## PROVIDED DATA

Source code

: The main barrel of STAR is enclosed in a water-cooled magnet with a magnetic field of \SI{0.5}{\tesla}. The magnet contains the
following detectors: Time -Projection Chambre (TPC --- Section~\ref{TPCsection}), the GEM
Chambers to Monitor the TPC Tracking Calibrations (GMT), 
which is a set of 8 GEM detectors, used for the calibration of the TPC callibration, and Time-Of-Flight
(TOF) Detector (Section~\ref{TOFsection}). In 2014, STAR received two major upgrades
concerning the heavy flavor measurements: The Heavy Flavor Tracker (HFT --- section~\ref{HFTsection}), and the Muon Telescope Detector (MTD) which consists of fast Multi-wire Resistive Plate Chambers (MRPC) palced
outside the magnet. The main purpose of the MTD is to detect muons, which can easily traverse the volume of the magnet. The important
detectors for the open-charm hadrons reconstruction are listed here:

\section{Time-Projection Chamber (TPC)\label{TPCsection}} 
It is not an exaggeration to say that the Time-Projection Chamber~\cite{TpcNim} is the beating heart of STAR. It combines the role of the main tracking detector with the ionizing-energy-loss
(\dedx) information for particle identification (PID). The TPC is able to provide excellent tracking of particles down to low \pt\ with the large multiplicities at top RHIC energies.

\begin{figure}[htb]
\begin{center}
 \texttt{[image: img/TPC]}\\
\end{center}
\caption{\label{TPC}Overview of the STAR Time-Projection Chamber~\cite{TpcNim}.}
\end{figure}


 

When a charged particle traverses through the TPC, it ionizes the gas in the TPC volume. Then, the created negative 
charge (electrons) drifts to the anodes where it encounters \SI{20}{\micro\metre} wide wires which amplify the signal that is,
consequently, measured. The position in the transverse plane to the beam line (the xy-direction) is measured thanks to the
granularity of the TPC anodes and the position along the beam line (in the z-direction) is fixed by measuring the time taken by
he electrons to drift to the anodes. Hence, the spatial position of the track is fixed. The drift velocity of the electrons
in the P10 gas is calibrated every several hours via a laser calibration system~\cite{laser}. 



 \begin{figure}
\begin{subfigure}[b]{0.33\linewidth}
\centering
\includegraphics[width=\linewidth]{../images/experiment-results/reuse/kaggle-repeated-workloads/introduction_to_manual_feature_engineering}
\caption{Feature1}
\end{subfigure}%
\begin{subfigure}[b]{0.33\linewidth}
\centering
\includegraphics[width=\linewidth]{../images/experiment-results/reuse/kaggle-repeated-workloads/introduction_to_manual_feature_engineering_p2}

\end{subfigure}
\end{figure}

## PROBLEM REQUIREMENTS
Return, unchanged, the run of lines above that opens with the line containing "two major upgrades" and closes with the line containing "When a charged". Include both.

## ANSWER FOR THIS EXERCISE
(TOF) Detector (Section~\ref{TOFsection}). In 2014, STAR received two major upgrades
concerning the heavy flavor measurements: The Heavy Flavor Tracker (HFT --- section~\ref{HFTsection}), and the Muon Telescope Detector (MTD) which consists of fast Multi-wire Resistive Plate Chambers (MRPC) palced
outside the magnet. The main purpose of the MTD is to detect muons, which can easily traverse the volume of the magnet. The important
detectors for the open-charm hadrons reconstruction are listed here:

\section{Time-Projection Chamber (TPC)\label{TPCsection}} 
It is not an exaggeration to say that the Time-Projection Chamber~\cite{TpcNim} is the beating heart of STAR. It combines the role of the main tracking detector with the ionizing-energy-loss
(\dedx) information for particle identification (PID). The TPC is able to provide excellent tracking of particles down to low \pt\ with the large multiplicities at top RHIC energies.

\begin{figure}[htb]
\begin{center}
 \texttt{[image: img/TPC]}\\
\end{center}
\caption{\label{TPC}Overview of the STAR Time-Projection Chamber~\cite{TpcNim}.}
\end{figure}


 

When a charged particle traverses through the TPC, it ionizes the gas in the TPC volume. Then, the created negative 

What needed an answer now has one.